それから小雨ちゃんとお握りを、食べたは食べたは、それはもう自分でも呆れるくらい。勿論小雨ちゃんも傍らで勝るとも劣らない。
結局それからお皿を三回お代わりするまで食べ続けることになった。そしてふと心配に成って、誰にも見られないようにそっとお腹に触れてみたのだけれど、何で?全然大きくなっていない?食べた物はなら一体どこへ行ってしまったのかしら?不思議で堪らなかったのだけれども、今はまあ良いか。

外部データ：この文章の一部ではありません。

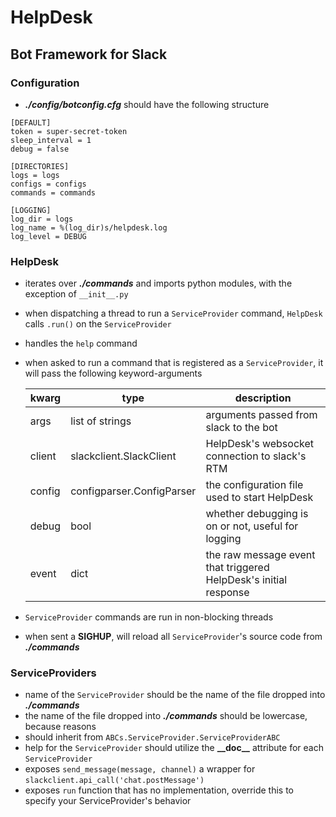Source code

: # HelpDesk
## Bot Framework for Slack
### Configuration
- **_./config/botconfig.cfg_** should have the following structure 

```
[DEFAULT]
token = super-secret-token
sleep_interval = 1
debug = false

[DIRECTORIES]
logs = logs
configs = configs
commands = commands

[LOGGING]
log_dir = logs
log_name = %(log_dir)s/helpdesk.log
log_level = DEBUG
```

### HelpDesk
- iterates over **_./commands_** and imports python modules, with the exception of `__init__.py`  
- when dispatching a thread to run a `ServiceProvider` command, `HelpDesk` calls `.run()` on the `ServiceProvider`
- handles the `help` command 
- when asked to run a command that is registered as a `ServiceProvider`, it will pass the following keyword-arguments

    | kwarg  | type  | description  |
    |---|---|---|
    | args  | list of strings  | arguments passed from slack to the bot  |
    | client  | slackclient.SlackClient  | HelpDesk's websocket connection to slack's RTM  |
    | config  | configparser.ConfigParser  | the configuration file used to start HelpDesk  |
    | debug  | bool  | whether debugging is on or not, useful for logging  |
    | event  | dict  | the raw message event that triggered HelpDesk's initial response |
    
- `ServiceProvider` commands are run in non-blocking threads
- when sent a **SIGHUP**, will reload all `ServiceProvider`'s source code from **_./commands_**


### ServiceProviders 
- name of the `ServiceProvider` should be the name of the file dropped into **_./commands_**
- the name of the file dropped into **_./commands_** should be lowercase, because reasons
- should inherit from `ABCs.ServiceProvider.ServiceProviderABC`
- help for the `ServiceProvider` should utilize the **\_\_doc\_\_** attribute for each `ServiceProvider`
- exposes `send_message(message, channel)` a wrapper for `slackclient.api_call('chat.postMessage')`   
- exposes `run` function that has no implementation, override this to specify your ServiceProvider's behavior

それよりも!未だお腹が空いているのよ?どうしたら良いのかしら?
お陰で何とも切ない思いをしていたら、多分それが顔に出ていたのだろう。
節子さんと雨子さん、二人に笑われてしまった。
「令子よ、今一度あの言葉を唱えるのじゃ。さすればその飢餓感は止まるであろう。今後自分の意思でその力を必要とする時が来る迄はそのままで良い。力の扱いに不慣れなそなたの為に、当面緊急時は自動発動するようになって居るから案ずることも無い」
雨子さんのその説明を聞いてなんだかほっとした私は、未だ食べたくはあるのだけれども、いくら何でも皆の前でこれ以上食べ続けることに気が引けて、早々に例の文言を唱えようと仕掛けたのだけど、残念ながら一瞬遅かった。
「令子ちゃん、次炊き上がったわよ?」
「ひ~~ん、食べまぁ~~す」
いくら食べても押し寄せてくる空腹感と、目が点になるほどの大食らいという恥ずかしさに板挟みになってしまった私。何だかもう途中からは泣き笑いしながら食べているんだけれども、横で本当に美味しそうに、幸せそうに黙々と食べている小雨ちゃんを見たら、思わず見習わなくっちゃっと思ってしまったのは、ここだけの話であります。
とっても遅くなりました。
おおよその話は出来ていたのですが、校正に入りかけてからなんだかんだとトラブルに見舞われて、
ようやっとのアップであります、申し訳ありませんでした。